Check-in online e chiavi virtuali prima di entrare, e poi all’interno della camera assistente vocale, tv ultrasottili e smart, postazioni fitness. In hotel la tecnologia è ormai entrata prepotentemente non solo negli spazi comuni, ma anche all’interno delle camere. Ma quanto dev’essere ostentata e quanto, invece, celata e poco invasiva? I gruppi alberghieri non hanno dubbi: la tecnologia è ormai indispensabile, ma dev’essere ‘seamless’, presente in modo intelligente e discreto.
“Lo crediamo fermamente – conferma Gloria Milani, Senior Director TMCs & Consortia – Global Sales&Revenue di Accor -, anche se siamo convinti che sia estremamente efficace nel migliorare l’esperienza dell’ospite. L’obiettivo non è sfoggiare la tecnologia, ma utilizzarla per creare un ambiente più intuitivo, personalizzato e confortevole”.
“La tecnologia – continua – deve operare in modo efficiente in background per ottimizzare e personalizzare senza essere intrusiva”.
Concorda con lei Francesco Dicuonzo, a.d. di Diamond Tech, la software house di LVG Group. “Il gol della tecnologia – ci dice – è quando è tanto presente per aiutare l’esperienza dell’ospite, ma non è mai invasiva”.

Strumenti user-friendly e intuitivi
“L’importante – continua Milani – è che, quando l’ospite interagisce direttamente con essa – ad esempio, con un assistente vocale in camera o un’interfaccia sul televisore – sia estremamente user-friendly e intuitiva. Questo equilibrio tra presenza discreta e facilità d’uso è ciò che permette alla tecnologia di arricchire veramente l’esperienza”.

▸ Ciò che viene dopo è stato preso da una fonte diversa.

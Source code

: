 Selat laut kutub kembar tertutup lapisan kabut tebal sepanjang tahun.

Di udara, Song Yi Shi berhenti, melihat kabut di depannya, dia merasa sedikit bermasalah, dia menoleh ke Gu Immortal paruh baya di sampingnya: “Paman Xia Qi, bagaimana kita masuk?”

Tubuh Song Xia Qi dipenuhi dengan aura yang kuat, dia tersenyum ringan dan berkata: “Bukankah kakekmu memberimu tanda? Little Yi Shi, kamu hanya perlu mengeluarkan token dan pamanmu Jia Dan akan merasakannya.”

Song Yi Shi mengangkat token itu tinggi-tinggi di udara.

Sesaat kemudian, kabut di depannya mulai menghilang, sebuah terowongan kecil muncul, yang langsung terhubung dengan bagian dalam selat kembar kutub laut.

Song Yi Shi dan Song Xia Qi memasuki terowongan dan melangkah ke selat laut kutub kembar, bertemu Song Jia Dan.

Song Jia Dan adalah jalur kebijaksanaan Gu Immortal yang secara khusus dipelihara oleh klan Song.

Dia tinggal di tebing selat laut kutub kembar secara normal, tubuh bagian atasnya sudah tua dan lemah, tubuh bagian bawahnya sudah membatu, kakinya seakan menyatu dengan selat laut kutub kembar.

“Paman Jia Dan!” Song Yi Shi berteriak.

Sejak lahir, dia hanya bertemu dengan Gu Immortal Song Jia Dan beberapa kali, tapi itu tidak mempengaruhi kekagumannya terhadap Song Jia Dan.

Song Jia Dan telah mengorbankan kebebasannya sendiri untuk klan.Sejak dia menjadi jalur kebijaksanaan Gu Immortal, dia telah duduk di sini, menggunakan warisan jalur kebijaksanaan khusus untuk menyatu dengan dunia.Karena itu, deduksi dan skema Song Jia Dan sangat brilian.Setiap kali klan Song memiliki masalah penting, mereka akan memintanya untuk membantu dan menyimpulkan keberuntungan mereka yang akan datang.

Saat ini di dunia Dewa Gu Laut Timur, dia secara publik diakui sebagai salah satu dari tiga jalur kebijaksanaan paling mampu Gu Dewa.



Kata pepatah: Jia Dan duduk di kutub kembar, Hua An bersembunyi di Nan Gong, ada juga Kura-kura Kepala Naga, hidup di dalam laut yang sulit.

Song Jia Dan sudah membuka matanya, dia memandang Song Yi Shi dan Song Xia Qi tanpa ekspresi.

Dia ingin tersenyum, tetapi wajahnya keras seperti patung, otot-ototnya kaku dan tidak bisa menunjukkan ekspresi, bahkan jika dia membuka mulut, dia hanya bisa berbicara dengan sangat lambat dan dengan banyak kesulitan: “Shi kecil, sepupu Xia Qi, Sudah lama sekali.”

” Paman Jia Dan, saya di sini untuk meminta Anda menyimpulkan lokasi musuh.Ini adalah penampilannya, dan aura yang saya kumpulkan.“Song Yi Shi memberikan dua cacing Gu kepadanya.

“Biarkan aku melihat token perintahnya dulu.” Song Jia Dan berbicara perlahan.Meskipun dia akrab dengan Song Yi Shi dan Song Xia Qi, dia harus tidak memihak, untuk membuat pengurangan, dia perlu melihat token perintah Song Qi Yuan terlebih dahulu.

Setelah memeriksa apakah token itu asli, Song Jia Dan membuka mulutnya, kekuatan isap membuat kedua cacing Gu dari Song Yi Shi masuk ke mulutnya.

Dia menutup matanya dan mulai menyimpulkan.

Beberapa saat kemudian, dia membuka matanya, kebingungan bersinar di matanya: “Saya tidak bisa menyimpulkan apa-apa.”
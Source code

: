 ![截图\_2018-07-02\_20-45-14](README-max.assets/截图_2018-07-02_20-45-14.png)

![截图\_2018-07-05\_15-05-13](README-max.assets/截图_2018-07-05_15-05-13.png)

Un’esperienza che, dunque, non dev’essere ‘distratta’ dalla tecnologia. Su questo aspetto concorda Gabriele Totisco, responsabile reparto Ricerca & Sviluppo di CDSHotels: “Siamo già bombardati da input nella vita di tutti i giorni – sostiene -: nei nostri resort la tecnologia dev’essere discreta, ma presente, spegnibile, ma indispensabile, elegante e affidabile”.
Sulla stessa linea Fabrizio Prete, a.d. di Garibaldi Hotels, che aggiunge un particolare in più: i nuovi strumenti devono funzionare in modo intuitivo, senza invadere l’esperienza dell’ospite.
“L’obiettivo – ci spiega – non è stupire con la tecnologia in sé, ma usarla per personalizzare il servizio, semplificare l’esperienza e migliorare il comfort, lasciando che l’attenzione resti sull’accoglienza e sulla relazione umana”.
“Quando la tecnologia è ben progettata – aggiunge – diventa quasi invisibile, ma il suo valore è percepibile in ogni dettaglio del soggiorno”.
L’equilibrio è la chiave
Insomma, la chiave di tutto è l’equilibrio, come fa notare il ceo di Mangia’s, Marcello Mangia: “Per noi – sostiene – deve esserci quando serve e scomparire quando l’ospite desidera semplicemente vivere il luogo, il tempo e la relazione”.
Una via di mezzo, dunque: una tecnologia presente ma disceta, capace di ottimizzare e personalizzare i servizi senza mai rompere la magia dell’esperienza. “In questo senso – conclude Mangia – l’innovazione diventa parte integrante di un’ospitalità che, però, resta profondamente umana”.